• [REQUIREMENT] Copy, from the listing, every line in which the string "derive" is present.

• [THE DATA]
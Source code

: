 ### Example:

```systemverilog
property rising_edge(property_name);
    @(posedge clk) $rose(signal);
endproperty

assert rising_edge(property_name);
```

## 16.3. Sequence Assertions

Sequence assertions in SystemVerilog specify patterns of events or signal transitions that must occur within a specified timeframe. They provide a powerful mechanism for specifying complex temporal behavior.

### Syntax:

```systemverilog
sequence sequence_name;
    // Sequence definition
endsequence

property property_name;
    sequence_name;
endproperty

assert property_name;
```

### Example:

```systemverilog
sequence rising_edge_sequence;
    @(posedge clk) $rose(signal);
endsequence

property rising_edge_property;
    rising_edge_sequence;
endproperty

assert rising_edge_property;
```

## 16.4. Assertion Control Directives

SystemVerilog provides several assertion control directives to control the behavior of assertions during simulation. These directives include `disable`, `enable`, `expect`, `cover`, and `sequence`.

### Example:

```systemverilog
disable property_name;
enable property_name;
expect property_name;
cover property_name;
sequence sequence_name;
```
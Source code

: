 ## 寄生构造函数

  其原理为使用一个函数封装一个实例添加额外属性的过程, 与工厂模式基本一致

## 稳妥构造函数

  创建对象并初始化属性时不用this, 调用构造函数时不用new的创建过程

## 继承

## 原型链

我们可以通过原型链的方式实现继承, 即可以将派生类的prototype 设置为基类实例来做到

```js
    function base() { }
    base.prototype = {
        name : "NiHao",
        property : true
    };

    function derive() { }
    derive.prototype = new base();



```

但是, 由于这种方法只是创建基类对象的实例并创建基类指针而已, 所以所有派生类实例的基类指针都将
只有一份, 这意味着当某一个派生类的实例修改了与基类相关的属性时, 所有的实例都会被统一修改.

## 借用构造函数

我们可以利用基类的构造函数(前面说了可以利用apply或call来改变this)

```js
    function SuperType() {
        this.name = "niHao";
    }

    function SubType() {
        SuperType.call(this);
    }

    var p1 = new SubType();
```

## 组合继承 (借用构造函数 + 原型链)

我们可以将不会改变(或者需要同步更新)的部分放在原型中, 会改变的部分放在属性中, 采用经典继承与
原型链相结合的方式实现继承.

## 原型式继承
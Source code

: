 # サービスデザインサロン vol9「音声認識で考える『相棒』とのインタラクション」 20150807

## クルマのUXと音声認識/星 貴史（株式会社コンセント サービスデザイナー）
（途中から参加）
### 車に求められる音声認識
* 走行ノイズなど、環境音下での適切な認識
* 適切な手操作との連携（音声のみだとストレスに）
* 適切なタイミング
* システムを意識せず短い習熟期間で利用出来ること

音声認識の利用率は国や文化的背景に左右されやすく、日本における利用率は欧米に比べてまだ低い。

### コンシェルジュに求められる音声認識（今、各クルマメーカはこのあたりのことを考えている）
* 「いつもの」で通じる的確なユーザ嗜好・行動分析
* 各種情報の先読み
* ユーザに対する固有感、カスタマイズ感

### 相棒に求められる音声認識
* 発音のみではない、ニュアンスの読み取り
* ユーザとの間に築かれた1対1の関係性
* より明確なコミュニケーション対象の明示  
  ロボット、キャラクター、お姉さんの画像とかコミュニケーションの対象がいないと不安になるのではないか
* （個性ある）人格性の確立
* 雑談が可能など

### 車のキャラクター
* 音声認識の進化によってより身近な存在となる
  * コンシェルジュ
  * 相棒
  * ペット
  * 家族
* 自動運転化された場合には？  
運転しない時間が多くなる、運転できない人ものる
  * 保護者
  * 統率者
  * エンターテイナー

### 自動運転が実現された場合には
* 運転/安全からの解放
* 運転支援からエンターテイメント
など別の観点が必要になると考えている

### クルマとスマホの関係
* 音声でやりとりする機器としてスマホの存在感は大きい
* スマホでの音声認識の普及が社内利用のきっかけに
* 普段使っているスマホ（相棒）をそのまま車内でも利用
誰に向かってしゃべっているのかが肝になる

• [ANSWER FOR THIS EXERCISE]
    function derive() { }
    derive.prototype = new base();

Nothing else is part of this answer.